* Keycloak

Running at https://id.fcuny.net.

There's an admin user in 1password.
** Bootstrap
#+begin_src shell
ssh keycloak-host -L 8080:localhost:8080
#+end_src

Then go to =http://localhost:8080= with your browser to setup the initial user.

** Client for forgejo
The client is managed by terranix.
*** forgejo configuration
- create a new authentication source under https://code.fcuny.net/admin/auths
- choose OAuth2
- set the name to =id.fcuny.net=
- set OAuth2 provider to OpenID Connect
- configure the OpenID realm to =https://id.fcuny.net/realms/master/.well-known/openid-configuration=
- the client ID is =forgejo=
- the client secret is in the =credentials= tab in forgejo for the client
- select =skip local 2FA=
** Managing with terranix
Ultimately we want to manage it with terranix.

First, we need a client ID and a secret.

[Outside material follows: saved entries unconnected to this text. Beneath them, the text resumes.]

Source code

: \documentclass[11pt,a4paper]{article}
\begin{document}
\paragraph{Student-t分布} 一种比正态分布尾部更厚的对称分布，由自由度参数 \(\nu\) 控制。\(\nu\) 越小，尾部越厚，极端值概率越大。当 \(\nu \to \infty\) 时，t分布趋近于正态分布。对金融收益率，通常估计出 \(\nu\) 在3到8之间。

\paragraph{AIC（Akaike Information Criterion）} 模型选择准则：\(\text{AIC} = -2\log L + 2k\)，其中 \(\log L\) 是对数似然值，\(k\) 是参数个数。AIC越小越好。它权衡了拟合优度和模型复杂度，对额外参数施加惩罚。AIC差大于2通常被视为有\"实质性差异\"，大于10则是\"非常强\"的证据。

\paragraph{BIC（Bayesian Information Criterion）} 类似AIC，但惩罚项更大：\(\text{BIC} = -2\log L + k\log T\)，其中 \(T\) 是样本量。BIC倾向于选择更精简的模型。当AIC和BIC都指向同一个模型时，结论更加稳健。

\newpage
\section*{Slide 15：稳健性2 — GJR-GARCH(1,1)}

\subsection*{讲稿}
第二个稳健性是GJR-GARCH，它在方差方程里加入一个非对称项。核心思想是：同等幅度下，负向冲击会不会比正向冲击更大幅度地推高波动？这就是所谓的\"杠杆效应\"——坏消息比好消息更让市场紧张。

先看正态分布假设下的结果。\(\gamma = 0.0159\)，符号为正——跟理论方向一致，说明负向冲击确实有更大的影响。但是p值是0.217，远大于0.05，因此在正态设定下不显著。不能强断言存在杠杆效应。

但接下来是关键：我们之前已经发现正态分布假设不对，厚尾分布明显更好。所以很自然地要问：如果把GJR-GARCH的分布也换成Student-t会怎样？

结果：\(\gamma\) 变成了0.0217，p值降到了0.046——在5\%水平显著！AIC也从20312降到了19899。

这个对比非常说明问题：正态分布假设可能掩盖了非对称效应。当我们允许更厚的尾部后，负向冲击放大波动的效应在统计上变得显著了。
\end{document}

The client can be created in the UI:
- https://id.fcuny.net/admin/master/console/#/master/clients
- create a new client (use =terranix= if possible, so that it's descriptive)
- =Standard Flow Enabled= should be disabled
- =Direct Access Grants Enabled= should be disabled
- =Service Accounts Enabled= should be enabled

The go to "Service account roles" for the newly created client, and ensure it has =admin= role (assign role -> filter by realm roles -> admin).

Export the secret with =KEYCLOAK_CLIENT_SECRET= (it might be already be set in =../.envrc.local=).